Ohio v. Carmans
This text of 1 Tapp. Rep. 97 (Ohio v. Carmans) is published on Counsel Stack Legal Research, covering Jefferson County Court of Common Pleas primary law. Counsel Stack provides free access to over 12 million legal documents including statutes, case law, regulations, and constitutions.
Opinion
To constitute robbery, there must be a taking of money or personal goods or chattels, from the person oí another, by force, violence, and putting in fear, and with a felonious intent. There can be no crime without a vicious will as well as an unlawful act. The intention with which any act is done, is that which makes it criminal or innocent. I have attended to all the evidence given in this case, expecting to hear some circumstances disclosed, from which a felonious intent might be inferred; but I have heard no fact or circumstance from which such conclusion can be drawn. The law presumes that the prisoners at the bar are innocent, until you prove them guilty. We ought not to put them upon their defence, until they have .something to defend themselves against, beside the charge in the indictment; they have nothing to say, until you make out a prima facie case against them.

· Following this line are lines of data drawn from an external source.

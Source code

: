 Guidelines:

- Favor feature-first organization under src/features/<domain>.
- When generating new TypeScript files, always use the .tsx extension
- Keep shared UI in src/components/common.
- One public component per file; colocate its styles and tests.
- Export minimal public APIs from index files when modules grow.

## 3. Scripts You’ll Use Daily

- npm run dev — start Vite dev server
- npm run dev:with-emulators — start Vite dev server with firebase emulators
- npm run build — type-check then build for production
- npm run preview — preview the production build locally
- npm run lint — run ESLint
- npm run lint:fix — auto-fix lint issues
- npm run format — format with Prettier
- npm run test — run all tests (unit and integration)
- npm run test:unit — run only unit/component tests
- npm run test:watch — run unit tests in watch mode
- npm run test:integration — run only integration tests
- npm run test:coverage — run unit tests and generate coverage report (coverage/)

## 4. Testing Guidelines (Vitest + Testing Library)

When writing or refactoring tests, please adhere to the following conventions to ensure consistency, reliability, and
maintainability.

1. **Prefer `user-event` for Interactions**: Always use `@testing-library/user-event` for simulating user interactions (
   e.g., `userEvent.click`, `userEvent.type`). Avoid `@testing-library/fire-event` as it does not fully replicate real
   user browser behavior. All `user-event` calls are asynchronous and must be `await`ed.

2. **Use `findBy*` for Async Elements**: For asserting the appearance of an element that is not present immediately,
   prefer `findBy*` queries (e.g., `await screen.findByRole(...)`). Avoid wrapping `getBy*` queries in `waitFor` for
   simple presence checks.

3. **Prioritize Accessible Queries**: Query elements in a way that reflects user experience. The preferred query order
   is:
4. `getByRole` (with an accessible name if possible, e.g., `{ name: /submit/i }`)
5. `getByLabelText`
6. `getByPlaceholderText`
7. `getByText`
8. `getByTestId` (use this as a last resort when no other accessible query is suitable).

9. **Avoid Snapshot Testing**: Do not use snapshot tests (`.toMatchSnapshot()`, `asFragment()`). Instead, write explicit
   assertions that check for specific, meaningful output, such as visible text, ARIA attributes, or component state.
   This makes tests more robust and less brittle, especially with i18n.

One of the prisoners, and the prosecuting witness, had a dispute about some wood; they disagreed on the price; the witness was willing te give twenty dollars, he considered that he owed so much, but he annexed a condition to the payment of the money which the other was under no legal or moral obligation to comply with; the witness counted out the money on the table, one of the prisoners took it up, he took it most plainly on a claim of right, as money acknowledged to be due to him; as his own property. Much has been said about the fears of the witness; but here was no putting in fear, no gesture or word of menace, nothing which could move the most susceptible to that painful emotion; and here can be no pretence of anything like a taking of these bills with a felonious intent. Without further evidence, the prosecution cannot go on.
Hallock, saying that they had no more evidence, and would submit to a noli prosequi—
The Court ordered a noli prosequi entered, and discharged the jury.